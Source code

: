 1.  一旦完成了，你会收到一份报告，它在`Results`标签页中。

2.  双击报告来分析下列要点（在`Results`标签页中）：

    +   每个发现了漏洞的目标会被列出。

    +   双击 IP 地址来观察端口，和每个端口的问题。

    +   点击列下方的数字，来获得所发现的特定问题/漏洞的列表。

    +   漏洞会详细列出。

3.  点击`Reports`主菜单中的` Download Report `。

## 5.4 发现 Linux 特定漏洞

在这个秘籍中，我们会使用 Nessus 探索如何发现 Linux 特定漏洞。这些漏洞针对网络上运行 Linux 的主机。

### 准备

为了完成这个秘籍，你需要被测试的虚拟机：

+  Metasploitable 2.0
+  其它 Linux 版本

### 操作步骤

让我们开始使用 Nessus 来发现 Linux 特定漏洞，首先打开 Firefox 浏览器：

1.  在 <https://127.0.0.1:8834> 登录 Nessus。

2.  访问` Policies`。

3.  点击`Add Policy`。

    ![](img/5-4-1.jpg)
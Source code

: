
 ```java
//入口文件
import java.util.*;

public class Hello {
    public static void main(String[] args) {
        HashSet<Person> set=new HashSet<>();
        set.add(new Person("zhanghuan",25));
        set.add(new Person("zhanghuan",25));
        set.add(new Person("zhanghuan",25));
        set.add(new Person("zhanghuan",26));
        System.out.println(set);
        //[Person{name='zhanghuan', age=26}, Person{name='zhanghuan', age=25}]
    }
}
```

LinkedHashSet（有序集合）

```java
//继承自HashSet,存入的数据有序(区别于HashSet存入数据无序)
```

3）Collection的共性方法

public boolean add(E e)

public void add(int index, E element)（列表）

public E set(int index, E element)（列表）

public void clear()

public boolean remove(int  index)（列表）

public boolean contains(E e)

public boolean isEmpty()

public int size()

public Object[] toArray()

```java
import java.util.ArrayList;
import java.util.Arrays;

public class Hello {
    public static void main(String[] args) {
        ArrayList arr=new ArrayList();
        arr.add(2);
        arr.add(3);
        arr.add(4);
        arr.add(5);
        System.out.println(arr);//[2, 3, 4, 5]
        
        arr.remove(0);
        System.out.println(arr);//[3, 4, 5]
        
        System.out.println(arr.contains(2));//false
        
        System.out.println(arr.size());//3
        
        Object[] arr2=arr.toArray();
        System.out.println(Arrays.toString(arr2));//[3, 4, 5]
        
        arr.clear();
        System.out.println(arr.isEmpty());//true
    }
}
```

•••

_Work to be completed_
For each line of the material that contains the word "void", make a copy.

_Result for this exercise_
    public static void main(String[] args) {
public void add(int index, E element)（列表）
public void clear()
    public static void main(String[] args) {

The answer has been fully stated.